# Task directions:
Show all lines from the data that include the word "func".
****************************************
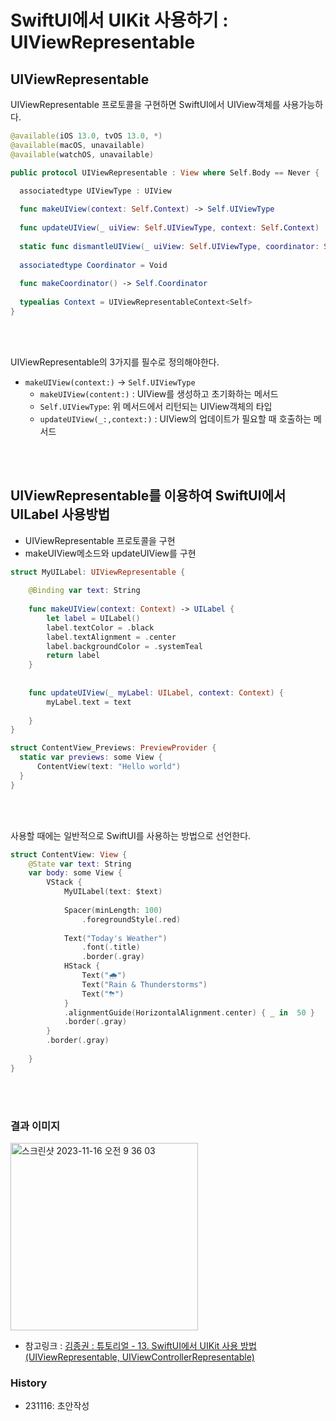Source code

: # SwiftUI에서 UIKit 사용하기 : UIViewRepresentable

## UIViewRepresentable

UIViewRepresentable 프로토콜을 구현하면 SwiftUI에서 UIView객체를 사용가능하다.

```SWIFT
@available(iOS 13.0, tvOS 13.0, *)
@available(macOS, unavailable)
@available(watchOS, unavailable)

public protocol UIViewRepresentable : View where Self.Body == Never {

  associatedtype UIViewType : UIView
  
  func makeUIView(context: Self.Context) -> Self.UIViewType
  
  func updateUIView(_ uiView: Self.UIViewType, context: Self.Context)
  
  static func dismantleUIView(_ uiView: Self.UIViewType, coordinator: Self.Coordinator)
  
  associatedtype Coordinator = Void
  
  func makeCoordinator() -> Self.Coordinator
  
  typealias Context = UIViewRepresentableContext<Self>
}
```


<BR><BR>

UIViewRepresentable의 3가지를 필수로 정의해야한다.
- `makeUIView(context:)` -> `Self.UIViewType`
    - `makeUIView(content:)` : UIView를 생성하고 초기화하는 메서드
    - `Self.UIViewType`: 위 메서드에서 리턴되는 UIView객체의 타입
    - `updateUIView(_:,context:)` : UIView의 업데이트가 필요할 때 호출하는 메서드

<BR><BR>

## UIViewRepresentable를 이용하여 SwiftUI에서 UILabel 사용방법
- UIViewRepresentable 프로토콜을 구현
- makeUIView메소드와 updateUIView를 구현

```SWIFT
struct MyUILabel: UIViewRepresentable {
    
    @Binding var text: String
    
    func makeUIView(context: Context) -> UILabel {
        let label = UILabel()
        label.textColor = .black
        label.textAlignment = .center
        label.backgroundColor = .systemTeal
        return label
    }
    
    
    func updateUIView(_ myLabel: UILabel, context: Context) {
        myLabel.text = text
        
    }
}

struct ContentView_Previews: PreviewProvider {
  static var previews: some View {
      ContentView(text: "Hello world")
  }
}
```

<BR><BR>

사용할 때에는 일반적으로 SwiftUI를 사용하는 방법으로 선언한다.


```swift
struct ContentView: View {
    @State var text: String
    var body: some View {
        VStack {
            MyUILabel(text: $text)
            
            Spacer(minLength: 100)
                .foregroundStyle(.red)
        
            Text("Today's Weather")
                .font(.title)
                .border(.gray)
            HStack {
                Text("🌧")
                Text("Rain & Thunderstorms")
                Text("⛈")
            }
            .alignmentGuide(HorizontalAlignment.center) { _ in  50 }
            .border(.gray)
        }
        .border(.gray)
        
    }
}

```

<BR><BR>

### 결과 이미지

<img width="300" alt="스크린샷 2023-11-16 오전 9 36 03" src="https://github.com/isGeekCode/TIL/assets/76529148/79d48696-92a3-493a-810c-89164b9b78be">


- 참고링크 : [김종권 : 튜토리얼 - 13. SwiftUI에서 UIKit 사용 방법 (UIViewRepresentable, UIViewControllerRepresentable)](https://ios-development.tistory.com/1043)



### History
- 231116: 초안작성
****************************************
# Answer to the problem:
  func makeUIView(context: Self.Context) -> Self.UIViewType
  func updateUIView(_ uiView: Self.UIViewType, context: Self.Context)
  static func dismantleUIView(_ uiView: Self.UIViewType, coordinator: Self.Coordinator)
  func makeCoordinator() -> Self.Coordinator
    func makeUIView(context: Context) -> UILabel {
    func updateUIView(_ myLabel: UILabel, context: Context) {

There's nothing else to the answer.